My day job is ASIC design and we do some prototyping on FPGAs, so the exact same...

brandmeyer · on Oct 28, 2020

I think it depends a great deal on what you're doing. A fully pipelined double-precision floating-point fused multiply-add in FPGA tech will reach well over 500 MHz on current parts, but takes almost 30 cycles of pipelined latency to deliver each result. On the same process node, a well-optimized CPU will run at 6-8x the clock frequency and only require 4 cycles of latency to deliver each result.

Is this flow filled with divide-and-conquer algorithms with very low work per step? Yes. Is that particularly ill-suited to FPGA logic? Yes. Is it unfair to the FPGA? Not in my opinion.

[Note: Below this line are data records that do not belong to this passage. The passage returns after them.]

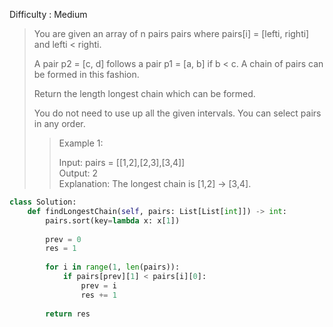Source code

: Difficulty : Medium 

>You are given an array of n pairs pairs where pairs[i] = [lefti, righti] and lefti < righti.
>
>A pair p2 = [c, d] follows a pair p1 = [a, b] if b < c. A chain of pairs can be formed in this fashion.
>
>Return the length longest chain which can be formed.
>
>You do not need to use up all the given intervals. You can select pairs in any order.
>
>>Example 1:  
>>
>>Input: pairs = [[1,2],[2,3],[3,4]]  
>>Output: 2  
>>Explanation: The longest chain is [1,2] -> [3,4].

```python
class Solution:
    def findLongestChain(self, pairs: List[List[int]]) -> int:
        pairs.sort(key=lambda x: x[1])
        
        prev = 0
        res = 1
        
        for i in range(1, len(pairs)):
            if pairs[prev][1] < pairs[i][0]:
                prev = i
                res += 1
        
        return res
```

I stand by my claim: If you normalize a general circuit's speed in units of time instead of cycles, then you'll find that ASICs come out much much farther ahead.

tails4e · on Oct 28, 2020

From this [0] it suggests the xilnx floating point core can run at >600Mhz,and the latency of many operations is just a few cycles. Also a s its pipelined the throughput could mean one result per clock, depending on how you configure the core. Seems closer to the 5x to me.

[0] https://www.xilinx.com/support/documentation/ip_documentatio...

brandmeyer · on Oct 28, 2020

That chart doesn't show you the result latency, only the maximum achievable frequency. You have to use Vivado to instantiate an instance with the specific suite of configurable options. When you do that, it will inform you of the result latency: 27-30 cycles for FMA.